What is “News” to you?

I just had to convey the following thoughts to you. A fine young blogger named Tony Reinke digested a sermon on this topic, and wrote an article entitled, Cross-Centered News Consumption. Here are several good paragraphs….

What constitutes true news is, for the Christian, no easy question to answer. But neither is this a new question. Long before the “information age,” an obscure Puritan preacher named Henry Hurst (1629-1690) delivered a sermon to answer the question: “How may we inquire after news, not as Athenians, but as Christians, for the better management of our prayers and praises for the Church of God?” His text was Acts 17:21—“Now all the Athenians and the foreigners who lived there would spend their time in nothing except telling or hearing something new.”

Hurst understood the attraction we all have to the latest news, not because of its intrinsic importance, but due to our Athenian-like insatiable inquiry to feed on a stream of fresh tidbits. And I don’t claim innocence here. Often my news consumption habits are as defendable as the Athenians.

In Hurst’s sermon he begins by breaks news into three categories:

A. Trifling reports. These reports are, “below the gravity and prudence of a man to receive from a reporter, or to communicate to any hearer.” Think petty rumors spread in gossip columns, blogs, or in conversations at Starbucks, the fascination into who Michael Jackson is dating, the National Inquirer, much daytime television, etc.

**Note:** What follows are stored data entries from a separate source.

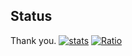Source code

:## Status
Thank you.
[![stats](https://github-readme-stats.vercel.app/api?username=Token-05&show_icons=true&theme=dark)](https://github.com/anuraghazra/github-readme-stats)
[![Ratio](https://github-readme-stats.vercel.app/api/top-langs/?username=Token-05&theme=dark&layout=compact)](https://github.com/anuraghazra/github-readme-stats)
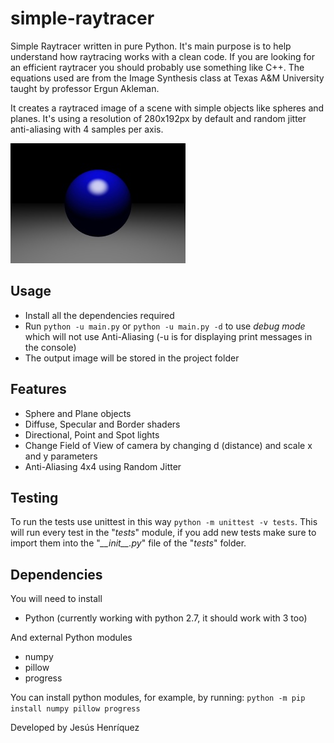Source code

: # simple-raytracer

Simple Raytracer written in pure Python. It's main purpose is to help
understand how raytracing works with a clean code. If you are looking for an
efficient raytracer you should probably use something like C++. The equations
used are from the Image Synthesis class at Texas A&M University taught by
professor Ergun Akleman. 

It creates a raytraced image of a scene with simple objects like spheres and
planes. It's using a resolution of 280x192px by default and random jitter
anti-aliasing with 4 samples per axis.

![output image](output.jpg)

## Usage

- Install all the dependencies required
- Run `python -u main.py` or `python -u main.py -d` to use _debug mode_ which
will not use Anti-Aliasing (-u is for displaying print messages in the console)
- The output image will be stored in the project folder

## Features

- Sphere and Plane objects
- Diffuse, Specular and Border shaders
- Directional, Point and Spot lights
- Change Field of View of camera by changing d (distance) and scale x and y
parameters
- Anti-Aliasing 4x4 using Random Jitter

## Testing

To run the tests use unittest in this way `python -m unittest -v tests`.
This will run every test in the "_tests_" module, if you add new tests make sure to
import them into the "_\_\_init\_\_.py_" file of the "_tests_" folder.

## Dependencies

You will need to install
- Python (currently working with python 2.7, it should work with 3 too)

And external Python modules
- numpy
- pillow
- progress

You can install python modules, for example, by running:
`python -m pip install numpy pillow progress`

Developed by Jesús Henríquez
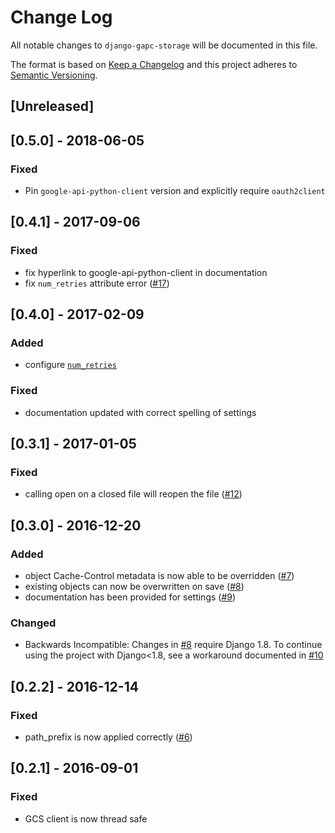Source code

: # Change Log

All notable changes to `django-gapc-storage` will be documented in this file.

The format is based on [Keep a Changelog](http://keepachangelog.com/) and this project adheres to [Semantic Versioning](http://semver.org/).

## [Unreleased]

## [0.5.0] - 2018-06-05

### Fixed
- Pin `google-api-python-client` version and explicitly require `oauth2client`

## [0.4.1] - 2017-09-06

### Fixed

* fix hyperlink to google-api-python-client in documentation 
* fix `num_retries` attribute error ([#17](https://github.com/eldarion/django-gapc-storage/pull/17))

## [0.4.0] - 2017-02-09

### Added

* configure [`num_retries`](https://github.com/eldarion/django-gapc-storage/blob/ce15daca2026357cea9011c8c4a838d4719c8abe/README.rst#gapc_storagenum_retries)

### Fixed

* documentation updated with correct spelling of settings

## [0.3.1] - 2017-01-05

### Fixed

* calling open on a closed file will reopen the file ([#12](https://github.com/eldarion/django-gapc-storage/pull/12))

## [0.3.0] - 2016-12-20

### Added

* object Cache-Control metadata is now able to be overridden ([#7](https://github.com/eldarion/django-gapc-storage/pull/7))
* existing objects can now be overwritten on save ([#8](https://github.com/eldarion/django-gapc-storage/pull/8))
* documentation has been provided for settings ([#9](https://github.com/eldarion/django-gapc-storage/pull/9))

### Changed

* Backwards Incompatible: Changes in [#8](https://github.com/eldarion/django-gapc-storage/pull/8) require Django 1.8.  To continue using the project with Django<1.8, see a workaround documented in [#10](https://github.com/eldarion/django-gapc-storage/issues/10)

## [0.2.2] - 2016-12-14

### Fixed

* path_prefix is now applied correctly ([#6](https://github.com/eldarion/django-gapc-storage/pull/6))

## [0.2.1] - 2016-09-01

### Fixed

* GCS client is now thread safe
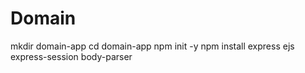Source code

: # Domain
mkdir domain-app
cd domain-app
npm init -y
npm install express ejs express-session body-parser
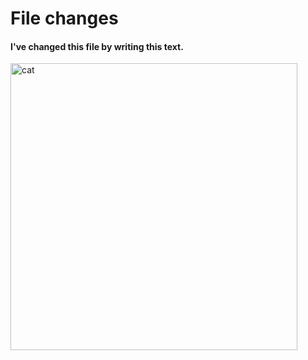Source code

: # File changes
#### I've changed this file by writing this text.
<img width="459" src="https://github.com/user-attachments/assets/67b57171-7bc3-4129-9e8c-bf236e742252" alt=cat in business suit>

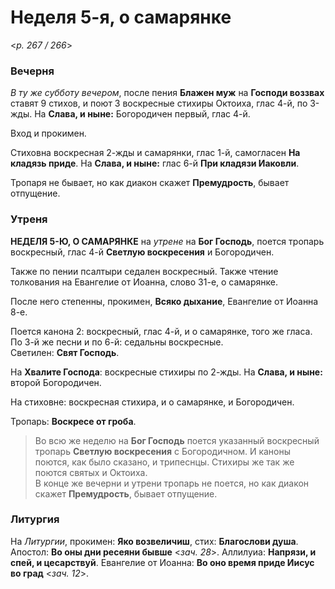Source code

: 
# Неделя 5-я, о самарянке

<*p. 267 / 266*>

### Вечерня

*В ту же субботу вечером*, после пения **Блажен муж** на **Господи воззвах** ставят 9 стихов, и поют 
3 воскресные стихиры Октоиха, глас 4-й, по 3-жды. На **Слава, и ныне:** Богородичен первый, глас 4-й. 

Вход и прокимен. 

Стиховна воскресная 2-жды и самарянки, глас 1-й, самогласен **На кладязь приде**. 
На **Слава, и ныне:** глас 6-й **При кладязи Иаковли**. 

Тропаря не бывает, но как диакон скажет **Премудрость**, бывает отпущение. 

### Утреня

**НЕДЕЛЯ 5-Ю, О САМАРЯНКЕ** на *утрене* на **Бог Господь**, поется тропарь воскресный, глас 4-й 
**Светлую воскресения** и Богородичен. 

Также по пении псалтыри седален воскресный. 
Также чтение толкования на Евангелие от Иоанна, слово 31-е, о самарянке.   

После него степенны, прокимен, **Всяко дыхание**, Евангелие от Иоанна 8-е. 

Поется канона 2: воскресный, глас 4-й, и о самарянке, того же гласа. 
По 3-й же песни и по 6-й: седальны воскресные.  
Светилен: **Свят Господь**. 

На **Хвалите Господа**: воскресные стихиры по 2-жды. На **Слава, и ныне:** второй Богородичен. 

На стиховне: воскресная стихира, и о самарянке, и Богородичен. 

Тропарь: **Воскресе от гроба**. 

> Во всю же неделю на **Бог Господь** поется указанный воскресный тропарь **Светлую воскресения** 
> с Богородичном. 
> И каноны поются, как было сказано, и трипеснцы. Стихиры же так же поются святых и Октоиха.  
> В конце же вечерни и утрени тропарь не поется, но как диакон скажет **Премудрость**, бывает отпущение. 

### Литургия

На *Литургии*, прокимен: **Яко возвеличиш**, стих: **Благослови душа**. 
Апостол: **Во оны дни ресеяни бывше** <*зач. 28*>.
Аллилуиа: **Напрязи, и спей, и цесарствуй**. 
Евангелие от Иоанна: **Во оно время приде Иисус во град** <*зач. 12*>.
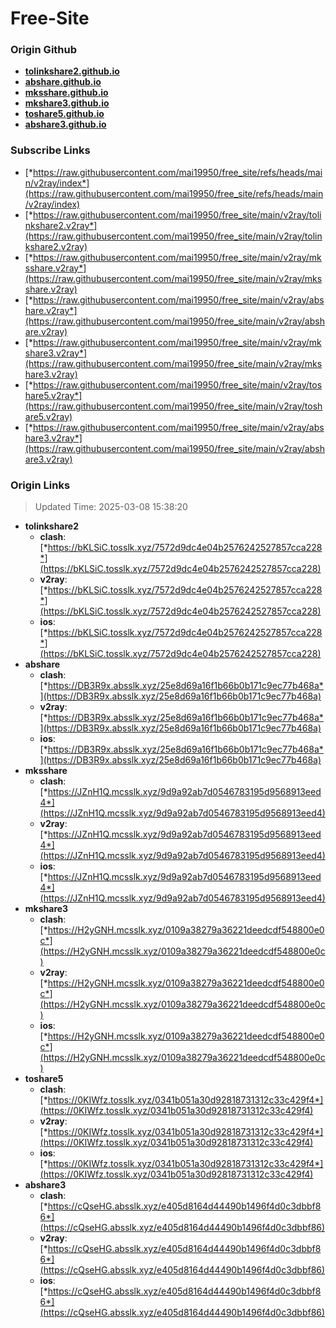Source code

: # Free-Site

### Origin Github

- [**tolinkshare2.github.io**](https://github.com/tolinkshare2/tolinkshare2.github.io)
- [**abshare.github.io**](https://github.com/abshare/abshare.github.io)
- [**mksshare.github.io**](https://github.com/mksshare/mksshare.github.io)
- [**mkshare3.github.io**](https://github.com/mkshare3/mkshare3.github.io)
- [**toshare5.github.io**](https://github.com/toshare5/toshare5.github.io)
- [**abshare3.github.io**](https://github.com/abshare3/abshare3.github.io)

### Subscribe Links

- [*https://raw.githubusercontent.com/mai19950/free_site/refs/heads/main/v2ray/index*](https://raw.githubusercontent.com/mai19950/free_site/refs/heads/main/v2ray/index)
- [*https://raw.githubusercontent.com/mai19950/free_site/main/v2ray/tolinkshare2.v2ray*](https://raw.githubusercontent.com/mai19950/free_site/main/v2ray/tolinkshare2.v2ray)
- [*https://raw.githubusercontent.com/mai19950/free_site/main/v2ray/mksshare.v2ray*](https://raw.githubusercontent.com/mai19950/free_site/main/v2ray/mksshare.v2ray)
- [*https://raw.githubusercontent.com/mai19950/free_site/main/v2ray/abshare.v2ray*](https://raw.githubusercontent.com/mai19950/free_site/main/v2ray/abshare.v2ray)
- [*https://raw.githubusercontent.com/mai19950/free_site/main/v2ray/mkshare3.v2ray*](https://raw.githubusercontent.com/mai19950/free_site/main/v2ray/mkshare3.v2ray)
- [*https://raw.githubusercontent.com/mai19950/free_site/main/v2ray/toshare5.v2ray*](https://raw.githubusercontent.com/mai19950/free_site/main/v2ray/toshare5.v2ray)
- [*https://raw.githubusercontent.com/mai19950/free_site/main/v2ray/abshare3.v2ray*](https://raw.githubusercontent.com/mai19950/free_site/main/v2ray/abshare3.v2ray)

### Origin Links

> Updated Time: 2025-03-08 15:38:20

- **tolinkshare2**
  - **clash**: [*https://bKLSiC.tosslk.xyz/7572d9dc4e04b2576242527857cca228*](https://bKLSiC.tosslk.xyz/7572d9dc4e04b2576242527857cca228)
  - **v2ray**: [*https://bKLSiC.tosslk.xyz/7572d9dc4e04b2576242527857cca228*](https://bKLSiC.tosslk.xyz/7572d9dc4e04b2576242527857cca228)
  - **ios**: [*https://bKLSiC.tosslk.xyz/7572d9dc4e04b2576242527857cca228*](https://bKLSiC.tosslk.xyz/7572d9dc4e04b2576242527857cca228)
- **abshare**
  - **clash**: [*https://DB3R9x.absslk.xyz/25e8d69a16f1b66b0b171c9ec77b468a*](https://DB3R9x.absslk.xyz/25e8d69a16f1b66b0b171c9ec77b468a)
  - **v2ray**: [*https://DB3R9x.absslk.xyz/25e8d69a16f1b66b0b171c9ec77b468a*](https://DB3R9x.absslk.xyz/25e8d69a16f1b66b0b171c9ec77b468a)
  - **ios**: [*https://DB3R9x.absslk.xyz/25e8d69a16f1b66b0b171c9ec77b468a*](https://DB3R9x.absslk.xyz/25e8d69a16f1b66b0b171c9ec77b468a)
- **mksshare**
  - **clash**: [*https://JZnH1Q.mcsslk.xyz/9d9a92ab7d0546783195d9568913eed4*](https://JZnH1Q.mcsslk.xyz/9d9a92ab7d0546783195d9568913eed4)
  - **v2ray**: [*https://JZnH1Q.mcsslk.xyz/9d9a92ab7d0546783195d9568913eed4*](https://JZnH1Q.mcsslk.xyz/9d9a92ab7d0546783195d9568913eed4)
  - **ios**: [*https://JZnH1Q.mcsslk.xyz/9d9a92ab7d0546783195d9568913eed4*](https://JZnH1Q.mcsslk.xyz/9d9a92ab7d0546783195d9568913eed4)
- **mkshare3**
  - **clash**: [*https://H2yGNH.mcsslk.xyz/0109a38279a36221deedcdf548800e0c*](https://H2yGNH.mcsslk.xyz/0109a38279a36221deedcdf548800e0c)
  - **v2ray**: [*https://H2yGNH.mcsslk.xyz/0109a38279a36221deedcdf548800e0c*](https://H2yGNH.mcsslk.xyz/0109a38279a36221deedcdf548800e0c)
  - **ios**: [*https://H2yGNH.mcsslk.xyz/0109a38279a36221deedcdf548800e0c*](https://H2yGNH.mcsslk.xyz/0109a38279a36221deedcdf548800e0c)
- **toshare5**
  - **clash**: [*https://0KIWfz.tosslk.xyz/0341b051a30d92818731312c33c429f4*](https://0KIWfz.tosslk.xyz/0341b051a30d92818731312c33c429f4)
  - **v2ray**: [*https://0KIWfz.tosslk.xyz/0341b051a30d92818731312c33c429f4*](https://0KIWfz.tosslk.xyz/0341b051a30d92818731312c33c429f4)
  - **ios**: [*https://0KIWfz.tosslk.xyz/0341b051a30d92818731312c33c429f4*](https://0KIWfz.tosslk.xyz/0341b051a30d92818731312c33c429f4)
- **abshare3**
  - **clash**: [*https://cQseHG.absslk.xyz/e405d8164d44490b1496f4d0c3dbbf86*](https://cQseHG.absslk.xyz/e405d8164d44490b1496f4d0c3dbbf86)
  - **v2ray**: [*https://cQseHG.absslk.xyz/e405d8164d44490b1496f4d0c3dbbf86*](https://cQseHG.absslk.xyz/e405d8164d44490b1496f4d0c3dbbf86)
  - **ios**: [*https://cQseHG.absslk.xyz/e405d8164d44490b1496f4d0c3dbbf86*](https://cQseHG.absslk.xyz/e405d8164d44490b1496f4d0c3dbbf86)

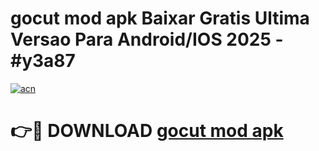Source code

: # gocut mod apk Baixar Gratis Ultima Versao Para Android/IOS 2025 - #y3a87

[![acn](https://github.com/user-attachments/assets/0f9c940e-d8b0-45ae-aac7-cd30a18b3e1c)](https://app.mediaupload.pro/?title=gocut_mod_apk&ref=19F)

# 👉🔴 DOWNLOAD [gocut mod apk](https://app.mediaupload.pro/?title=gocut_mod_apk&ref=19F)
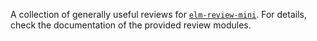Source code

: A collection of generally useful reviews for [`elm-review-mini`](https://dark.elm.dmy.fr/packages/lue-bird/elm-review-mini/latest/).
For details, check the documentation of the provided review modules.
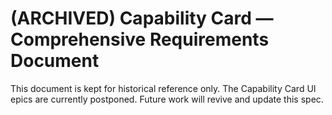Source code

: # (ARCHIVED) Capability Card — Comprehensive Requirements Document

This document is kept for historical reference only. The Capability Card UI epics are currently postponed. Future work will revive and update this spec. 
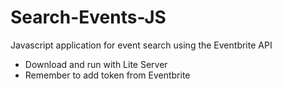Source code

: # Search-Events-JS

Javascript application for event search using the Eventbrite API

- Download and run with Lite Server
- Remember to add token from Eventbrite
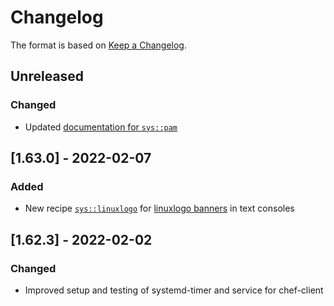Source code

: # Changelog

The format is based on [Keep a Changelog](https://keepachangelog.com/en/1.0.0/).

## Unreleased
### Changed
- Updated [documentation for `sys::pam`](documents/pam.md)

## [1.63.0] - 2022-02-07

### Added
- New recipe [`sys::linuxlogo`](recipes/linuxlogo.rb) for
  [linuxlogo banners](documents/linuxlogo.md) in text consoles

## [1.62.3] - 2022-02-02

### Changed
- Improved setup and testing of systemd-timer and service
  for chef-client
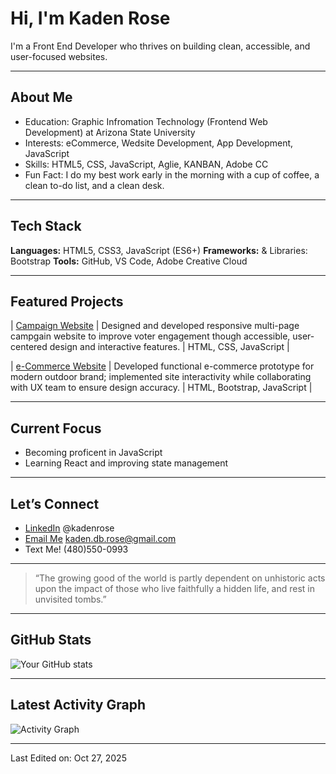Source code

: # Hi, I'm Kaden Rose

I'm a Front End Developer who thrives on building clean, accessible, and user-focused websites.  

---

## About Me
-  Education: Graphic Infromation Technology (Frontend Web Development) at Arizona State University
-  Interests: eCommerce, Wedsite Development, App Development, JavaScript
-  Skills: HTML5, CSS, JavaScript, Aglie, KANBAN, Adobe CC
-  Fun Fact: I do my best work early in the morning with a cup of coffee, a clean to-do list, and a clean desk.

---

## Tech Stack

**Languages:** HTML5, CSS3, JavaScript (ES6+)
**Frameworks:** & Libraries: Bootstrap 
**Tools:** GitHub, VS Code, Adobe Creative Cloud
<!-- **Workflow:** [e.g. Responsive Design • Version Control • Accessibility-First Development] -->

---

## Featured Projects

| [Campaign Website](https://github.com/kadenrose/The-Campaign) | Designed and developed responsive multi-page campgain website to improve voter engagement though accessible, user-centered design and interactive features. | HTML, CSS, JavaScript |

| [e-Commerce Website](https://github.com/tsukidan/OperationBaseCamp) | Developed functional e-commerce prototype for modern outdoor brand; implemented site interactivity while collaborating with UX team to ensure design accuracy. | HTML, Bootstrap, JavaScript |
<!--| [Project Name](https://github.com/[yourusername]/[repo-name]) | [One-sentence project description.] | [Tech Used] | -->


---

## Current Focus
- Becoming proficent in JavaScript
- Learning React and improving state management  

---

## Let’s Connect
<!-- -  [Portfolio Website](https://[your-portfolio-link].com)  -->
-  [LinkedIn](https://www.linkedin.com/in/kadenrose/) @kadenrose 
-  [Email Me](mailto:kaden.db.rose@gmail.com) kaden.db.rose@gmail.com
-  Text Me! (480)550-0993

---

> “The growing good of the world is partly dependent on unhistoric acts upon the impact of those who live faithfully a hidden life, and rest in unvisited tombs.”

---

## GitHub Stats  
![Your GitHub stats](https://github-readme-stats.vercel.app/api?username=kadenrose&show_icons=true&theme=tokyonight) 

---

## Latest Activity Graph

<img src="https://github-readme-activity-graph.vercel.app/graph?username=kadenrose&theme=github-dark&hide_border=true" alt="Activity Graph">

---
 
Last Edited on: Oct 27, 2025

B. Personal and private matters. These reports are “of no more concern to a judge or magistrate or the public than a scuffle of boys in their sports to a general and his army.” These are stories with very little consequence, that should have remained a private issue, but have become public only because of the Athenian attraction within us.

C. Public news that concerning the state and Church. The final category includes news reports that communicate “threatening danger, or some smiling providence” as it relates to the Church or state. There is every reason to be aware of what threatens the health and safety of our country. Genuine worldwide threats should concern us, and especially those in position to provide strength in light of the dangers.

But infatuation with so much inconsequential “news” (#1+2), Hurst argues, led the Athenians to wasting time, neglecting duties, a loss of trade and employment, and bred further false stories of others and provoking contention among those we should be offering peace. Hurst writes, “I could wish there were a redress of all the inconveniences and vices that spring up in coffee houses [the blogosphere of the 17th century]; but I believe that every man who frequents them must mend his own faults herein.” I’m writing this at Starbucks, and as I look around to the tables of conversation I see that this temptation to Athenian rumor milling is just as relevant here as a 17th century coffee house. We should be just as concerned with the news we communicate over coffee, as the commercial news we read, hear, and watch.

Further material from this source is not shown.